Prolifico pittore, chi lo conobbe è convinto che se fosse
rimasto a Milano - dove si era trasferito - avrebbe avuto un
grande successo. Ma il richiamo di Trieste fu forte. Qui
Rosignano convertì in arte la quotidiana fatica dei "Poveri
Cristi" del quartiere di San Giacomo. In fila all'Esattoria, in
transito in un sottopasso o in bus, trasferì su tela il loro
perenne sguardo vuoto e spaventato, lo svuotamento interiore
causato dal peso della vita.
A lui è dedicata la prima personale dalla sua morte (avvenuta
nel 2015 a 90 anni), "Livio Rosignano.
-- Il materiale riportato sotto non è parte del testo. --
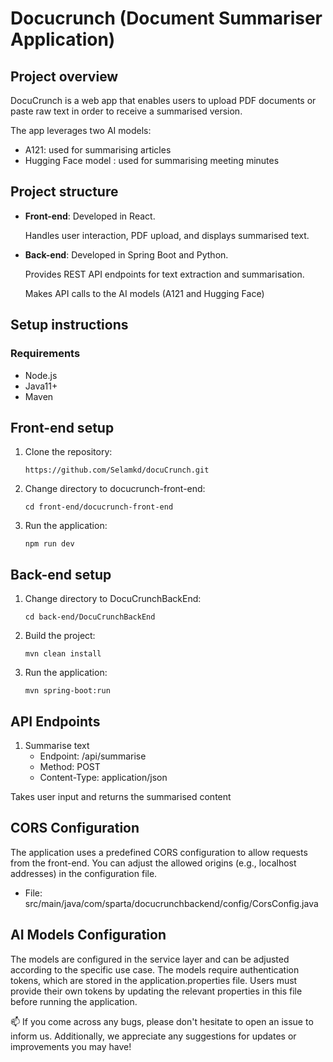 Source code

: # Docucrunch (Document Summariser Application)

## Project overview 

DocuCrunch is a web app that enables users to upload PDF documents or paste raw text in order to receive a summarised version. 

The app leverages two AI models:

- A121: used for summarising articles
- Hugging Face model : used for summarising meeting minutes

## Project structure 
- **Front-end**:  Developed in React.
  
   Handles user interaction, PDF upload, and displays summarised text.
     
- **Back-end**: Developed in Spring Boot and Python.
  
     Provides REST API endpoints for text extraction and summarisation.
  
     Makes API calls to the AI models (A121 and Hugging Face)

 ## Setup instructions

  ### Requirements 
  - Node.js
  - Java11+
  - Maven

## Front-end setup 
1. Clone the repository:

   `https://github.com/Selamkd/docuCrunch.git`
2. Change directory to docucrunch-front-end:

   `cd front-end/docucrunch-front-end`
3. Run the application:
 
   `npm run dev`
 ## Back-end setup 


1. Change directory to DocuCrunchBackEnd:

   `cd back-end/DocuCrunchBackEnd`
2. Build the project:
 
   `mvn clean install`
3. Run the application:
   
   `mvn spring-boot:run`
   
 ## API Endpoints 
 1. Summarise text
    - Endpoint: /api/summarise
    - Method: POST
    - Content-Type: application/json
      
Takes user input and returns the summarised content 

 ## CORS Configuration

 The application uses a predefined CORS configuration to allow requests from the front-end. You can adjust the allowed origins (e.g., localhost addresses) in the configuration file.

 - 	File: src/main/java/com/sparta/docucrunchbackend/config/CorsConfig.java

## AI Models Configuration

The models are configured in the service layer and can be adjusted according to the specific use case. The models require authentication tokens, which are stored in the application.properties file. Users must provide their own tokens by updating the relevant properties in this file before running the application. 

📫 If you come across any bugs, please don't hesitate to open an issue to inform us. Additionally, we appreciate any suggestions for updates or improvements you may have!
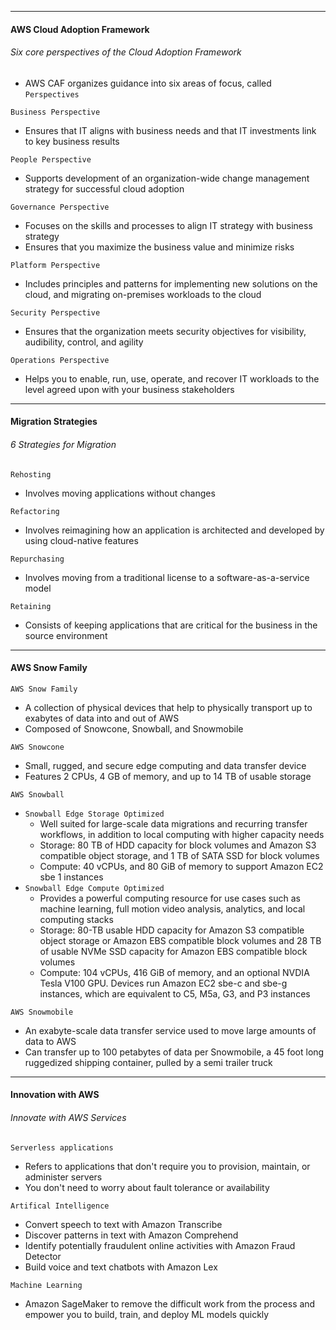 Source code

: ***
#### AWS Cloud Adoption Framework
###### Six core perspectives of the Cloud Adoption Framework
* AWS CAF organizes guidance into six areas of focus, called `Perspectives`

`Business Perspective`
* Ensures that IT aligns with business needs and that IT investments link to key business results

`People Perspective`
* Supports development of an organization-wide change management strategy for successful cloud adoption

`Governance Perspective`
* Focuses on the skills and processes to align IT strategy with business strategy
* Ensures that you maximize the business value and minimize risks

`Platform Perspective`
* Includes principles and patterns for implementing new solutions on the cloud, and migrating on-premises workloads to the cloud

`Security Perspective`
* Ensures that the organization meets security objectives for visibility, audibility, control, and agility

`Operations Perspective`
* Helps you to enable, run, use, operate, and recover IT workloads to the level agreed upon with your business stakeholders

***
#### Migration Strategies
###### 6 Strategies for Migration
`Rehosting`
* Involves moving applications without changes

`Refactoring`
* Involves reimagining how an application is architected and developed by using cloud-native features

`Repurchasing`
* Involves moving from a traditional license to a software-as-a-service model

`Retaining`
* Consists of keeping applications that are critical for the business in the source environment

***
#### AWS Snow Family
`AWS Snow Family`
* A collection of physical devices that help to physically transport up to exabytes of data into and out of AWS
* Composed of Snowcone, Snowball, and Snowmobile

`AWS Snowcone`
* Small, rugged, and secure edge computing and data transfer device
* Features 2 CPUs, 4 GB of memory, and up to 14 TB of usable storage

`AWS Snowball`
* `Snowball Edge Storage Optimized`
	* Well suited for large-scale data migrations and recurring transfer workflows, in addition to local computing with higher capacity needs
	* Storage: 80 TB of HDD capacity for block volumes and Amazon S3 compatible object storage, and 1 TB of SATA SSD for block volumes
	* Compute: 40 vCPUs, and 80 GiB of memory to support Amazon EC2 sbe 1 instances
* `Snowball Edge Compute Optimized`
	* Provides a powerful computing resource for use cases such as machine learning, full motion video analysis, analytics, and local computing stacks
	* Storage: 80-TB usable HDD capacity for Amazon S3 compatible object storage or Amazon EBS compatible block volumes and 28 TB of usable NVMe SSD capacity for Amazon EBS compatible block volumes
	* Compute: 104 vCPUs, 416 GiB of memory, and an optional NVDIA Tesla V100 GPU. Devices run Amazon EC2 sbe-c and sbe-g instances, which are equivalent to C5, M5a, G3, and P3 instances

`AWS Snowmobile`
* An exabyte-scale data transfer service used to move large amounts of data to AWS
* Can transfer up to 100 petabytes of data per Snowmobile, a 45 foot long ruggedized shipping container, pulled by a semi trailer truck

***
#### Innovation with AWS
###### Innovate with AWS Services
`Serverless applications`
* Refers to applications that don't require you to provision, maintain, or administer servers
* You don't need to worry about fault tolerance or availability

`Artifical Intelligence`
* Convert speech to text with Amazon Transcribe
* Discover patterns in text with Amazon Comprehend
* Identify potentially fraudulent online activities with Amazon Fraud Detector
* Build voice and text chatbots with Amazon Lex

`Machine Learning`
* Amazon SageMaker to remove the difficult work from the process and empower you to build, train, and deploy ML models quickly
Dipingere il vento", al
Magazzino 26 (fino al 10 luglio, promossa da Associazione
Comunità Istriane di Trieste con Comune di Trieste, ideata e
curata da Marianna Accerboni). Ma Rosignano non fu un uomo
triste: nonostante la deportazione nell'inferno di Dachau e
altre vicissitudini, fu uomo appassionato della vita, mai
ripiegato o vinto. In una intervista, a 90 anni, disse che,
avendo cibo, libri, dipingendo ogni giorno, la sua vita era
bella. La mostra punta su un aspetto della produzione (3.500
dipinti, 17 mila disegni), quel "dipingere il vento" per la
capacità di immortalare la bora. Ma negli oltre cento tra
dipinti, disegni, articoli e libri dell'allestimento, emerge un
espressionista poetico di grande tecnica nei ritratti,
autoritratti, paesaggi, che si tratti di vedute di mare, urbane
o industriali.
"Come pittore fu artista di luci, di atmosfere, di grande
sensibilità per l'umanità; come uomo fu animato da spirito
malinconico, ma fu anche euforico, sempre vitale", lo definisce
la curatrice Marianna Accerboni.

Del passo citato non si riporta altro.